● Action item:
Please print exactly the lines below, from the start of the material up to and including the line with "restriction and synthesis", but none of the pictures.

● Materials provided:
= = = = =
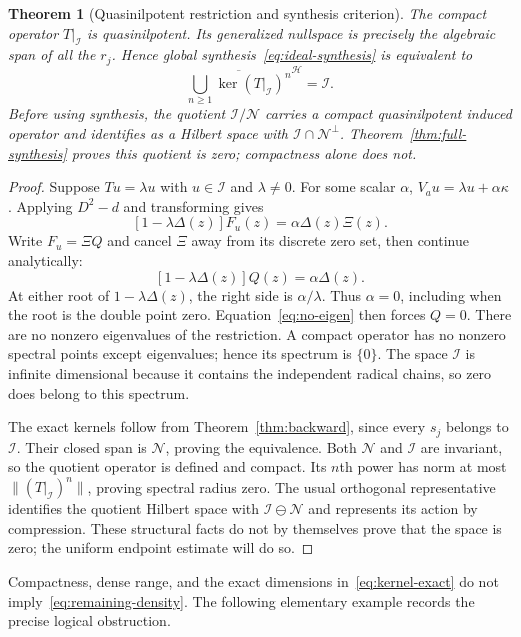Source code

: \documentclass[11pt,a4paper]{article}
\numberwithin{equation}{section}
\newtheorem{theorem}{Theorem}[section]
\theoremstyle{definition}
\theoremstyle{remark}
\newcommand{\Hh}{\mathcal H}
\newcommand{\Nn}{\mathcal N}
\newcommand{\Ii}{\mathcal I}
\newcommand{\norm}[1]{\lVert #1\rVert}
\begin{document}
\begin{theorem}[Quasinilpotent restriction and synthesis criterion]\label{thm:quasinilpotent}
The compact operator $T|_{\Ii}$ is quasinilpotent. Its generalized nullspace is precisely the algebraic span of all the $r_j$. Hence global synthesis~\eqref{eq:ideal-synthesis} is equivalent to
\begin{equation}\label{eq:remaining-density}
 \overline{\bigcup_{n\ge1}\ker(T|_{\Ii})^n}^{\Hh}=\Ii.
\end{equation}
Before using synthesis, the quotient $\Ii/\Nn$ carries a compact quasinilpotent induced operator and identifies as a Hilbert space with $\Ii\cap\Nn^\perp$. Theorem~\ref{thm:full-synthesis} proves this quotient is zero; compactness alone does not.
\end{theorem}
\begin{proof}
Suppose $Tu=\lambda u$ with $u\in\Ii$ and $\lambda\ne0$. For some scalar $\alpha$,
$V_au=\lambda u+\alpha\kappa$. Applying $D^2-d$ and transforming gives
\[
 [1-\lambda\Delta(z)]F_u(z)=\alpha\Delta(z)\Xi(z).
\]
Write $F_u=\Xi Q$ and cancel $\Xi$ away from its discrete zero set, then continue analytically:
\begin{equation}\label{eq:no-eigen}
 [1-\lambda\Delta(z)]Q(z)=\alpha\Delta(z).
\end{equation}
At either root of $1-\lambda\Delta(z)$, the right side is $\alpha/\lambda$. Thus $\alpha=0$, including when the root is the double point zero. Equation~\eqref{eq:no-eigen} then forces $Q=0$. There are no nonzero eigenvalues of the restriction. A compact operator has no nonzero spectral points except eigenvalues; hence its spectrum is $\{0\}$. The space $\Ii$ is infinite dimensional because it contains the independent radical chains, so zero does belong to this spectrum.

The exact kernels follow from Theorem~\ref{thm:backward}, since every $s_j$ belongs to $\Ii$. Their closed span is $\Nn$, proving the equivalence. Both $\Nn$ and $\Ii$ are invariant, so the quotient operator is defined and compact. Its $n$th power has norm at most $\norm{(T|_{\Ii})^n}$, proving spectral radius zero. The usual orthogonal representative identifies the quotient Hilbert space with $\Ii\ominus\Nn$ and represents its action by compression. These structural facts do not by themselves prove that the space is zero; the uniform endpoint estimate will do so.
\end{proof}

Compactness, dense range, and the exact dimensions in~\eqref{eq:kernel-exact} do not imply~\eqref{eq:remaining-density}. The following elementary example records the precise logical obstruction.
\end{document}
= = = = =
● Answer space:
Source code

: \documentclass[11pt,a4paper]{article}
\numberwithin{equation}{section}
\newtheorem{theorem}{Theorem}[section]
\theoremstyle{definition}
\theoremstyle{remark}
\newcommand{\Hh}{\mathcal H}
\newcommand{\Nn}{\mathcal N}
\newcommand{\Ii}{\mathcal I}
\newcommand{\norm}[1]{\lVert #1\rVert}
\begin{document}
\begin{theorem}[Quasinilpotent restriction and synthesis criterion]\label{thm:quasinilpotent}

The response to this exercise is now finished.